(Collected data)
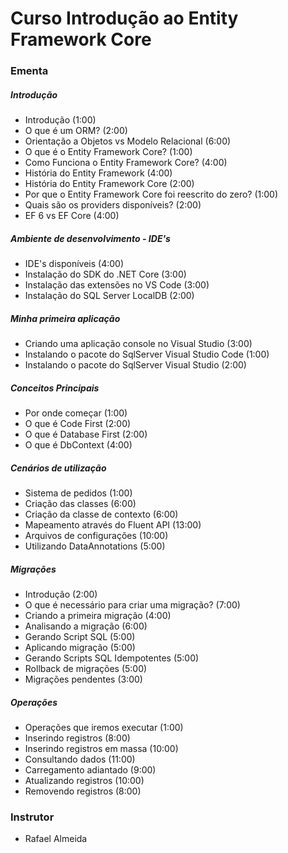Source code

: # Curso Introdução ao Entity Framework Core

### Ementa

##### Introdução
* Introdução (1:00)
* O que é um ORM? (2:00)
* Orientação a Objetos vs Modelo Relacional (6:00)
* O que é o Entity Framework Core? (1:00)
* Como Funciona o Entity Framework Core? (4:00)
* História do Entity Framework (4:00)
* História do Entity Framework Core (2:00)
* Por que o Entity Framework Core foi reescrito do zero? (1:00)
* Quais são os providers disponíveis? (2:00)
* EF 6 vs EF Core (4:00)

##### Ambiente de desenvolvimento - IDE's
* IDE's disponíveis (4:00)
* Instalação do SDK do .NET Core (3:00)
* Instalação das extensões no VS Code (3:00)
* Instalação do SQL Server LocalDB (2:00)

##### Minha primeira aplicação
* Criando uma aplicação console no Visual Studio (3:00)
* Instalando o pacote do SqlServer Visual Studio Code (1:00)
* Instalando o pacote do SqlServer Visual Studio (2:00)

##### Conceitos Principais
* Por onde começar (1:00)
* O que é Code First (2:00)
* O que é Database First (2:00)
* O que é DbContext (4:00)

##### Cenários de utilização
* Sistema de pedidos (1:00)
* Criação das classes (6:00)
* Criação da classe de contexto (6:00)
* Mapeamento através do Fluent API (13:00)
* Arquivos de configurações (10:00)
* Utilizando DataAnnotations (5:00)

##### Migrações
* Introdução (2:00)
* O que é necessário para criar uma migração? (7:00)
* Criando a primeira migração (4:00)
* Analisando a migração (6:00)
* Gerando Script SQL (5:00)
* Aplicando migração (5:00)
* Gerando Scripts SQL Idempotentes (5:00)
* Rollback de migrações (5:00)
* Migrações pendentes (3:00)

##### Operações
* Operações que iremos executar (1:00)
* Inserindo registros (8:00)
* Inserindo registros em massa (10:00)
* Consultando dados (11:00)
* Carregamento adiantado (9:00)
* Atualizando registros (10:00)
* Removendo registros (8:00)

### Instrutor
* Rafael Almeida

• **What is being asked**: Set down each line from the line containing "onde começar (1:00)" through the final line of the data, exactly and with nothing added.

• **Problem solution**:
* Por onde começar (1:00)
* O que é Code First (2:00)
* O que é Database First (2:00)
* O que é DbContext (4:00)

##### Cenários de utilização
* Sistema de pedidos (1:00)
* Criação das classes (6:00)
* Criação da classe de contexto (6:00)
* Mapeamento através do Fluent API (13:00)
* Arquivos de configurações (10:00)
* Utilizando DataAnnotations (5:00)

##### Migrações
* Introdução (2:00)
* O que é necessário para criar uma migração? (7:00)
* Criando a primeira migração (4:00)
* Analisando a migração (6:00)
* Gerando Script SQL (5:00)
* Aplicando migração (5:00)
* Gerando Scripts SQL Idempotentes (5:00)
* Rollback de migrações (5:00)
* Migrações pendentes (3:00)

##### Operações
* Operações que iremos executar (1:00)
* Inserindo registros (8:00)
* Inserindo registros em massa (10:00)
* Consultando dados (11:00)
* Carregamento adiantado (9:00)
* Atualizando registros (10:00)
* Removendo registros (8:00)

### Instrutor
* Rafael Almeida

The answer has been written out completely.